Work required:
In the entries that follow, find the line containing "# **Job Listings**"; from there, copy every line exactly through the line containing "### **Creating an".

======== Exercise materials ========

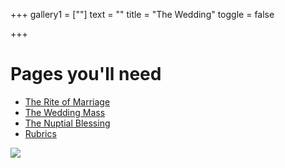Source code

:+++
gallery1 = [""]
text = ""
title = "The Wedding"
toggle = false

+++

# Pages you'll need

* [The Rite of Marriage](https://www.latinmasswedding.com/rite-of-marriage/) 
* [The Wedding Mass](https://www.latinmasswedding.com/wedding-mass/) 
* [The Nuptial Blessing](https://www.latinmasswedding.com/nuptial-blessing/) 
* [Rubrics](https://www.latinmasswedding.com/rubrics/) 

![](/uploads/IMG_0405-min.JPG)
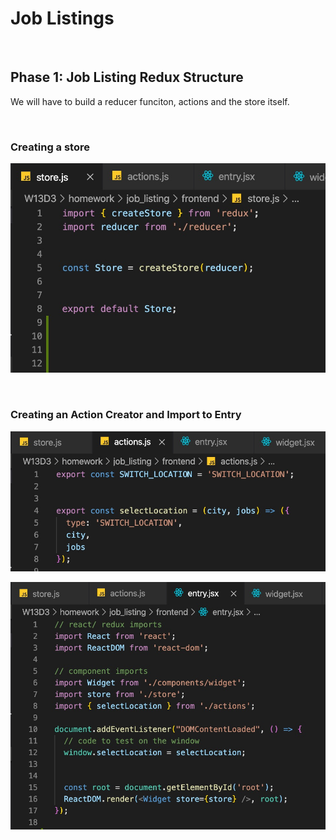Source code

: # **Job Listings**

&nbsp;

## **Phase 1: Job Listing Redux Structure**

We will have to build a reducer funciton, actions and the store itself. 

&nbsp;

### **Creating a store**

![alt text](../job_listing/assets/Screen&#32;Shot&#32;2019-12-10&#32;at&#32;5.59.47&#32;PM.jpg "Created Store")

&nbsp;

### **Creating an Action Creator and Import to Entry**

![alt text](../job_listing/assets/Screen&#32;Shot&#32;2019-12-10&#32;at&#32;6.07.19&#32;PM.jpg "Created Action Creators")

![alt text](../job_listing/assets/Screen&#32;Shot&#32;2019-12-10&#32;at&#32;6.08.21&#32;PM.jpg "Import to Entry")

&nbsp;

========
======== Exercise materials ========

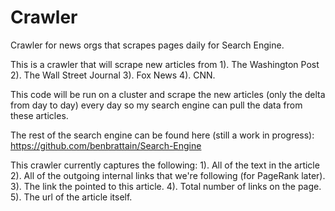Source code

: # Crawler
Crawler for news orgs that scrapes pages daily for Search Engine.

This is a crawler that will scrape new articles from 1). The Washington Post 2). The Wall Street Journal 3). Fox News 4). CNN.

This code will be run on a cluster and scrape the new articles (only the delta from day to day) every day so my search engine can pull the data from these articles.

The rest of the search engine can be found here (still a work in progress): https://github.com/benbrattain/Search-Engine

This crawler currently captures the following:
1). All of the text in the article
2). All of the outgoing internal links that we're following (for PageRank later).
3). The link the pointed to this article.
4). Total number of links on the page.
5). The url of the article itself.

========
======== Exercise materials ========

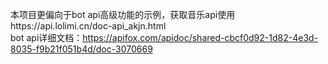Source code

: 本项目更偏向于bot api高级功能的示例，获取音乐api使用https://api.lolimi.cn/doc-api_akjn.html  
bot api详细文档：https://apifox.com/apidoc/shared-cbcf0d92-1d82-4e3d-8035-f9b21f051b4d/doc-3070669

========

Written response:
: # **Job Listings**

&nbsp;

## **Phase 1: Job Listing Redux Structure**

We will have to build a reducer funciton, actions and the store itself. 

&nbsp;

### **Creating a store**

![alt text](../job_listing/assets/Screen&#32;Shot&#32;2019-12-10&#32;at&#32;5.59.47&#32;PM.jpg "Created Store")

&nbsp;

### **Creating an Action Creator and Import to Entry**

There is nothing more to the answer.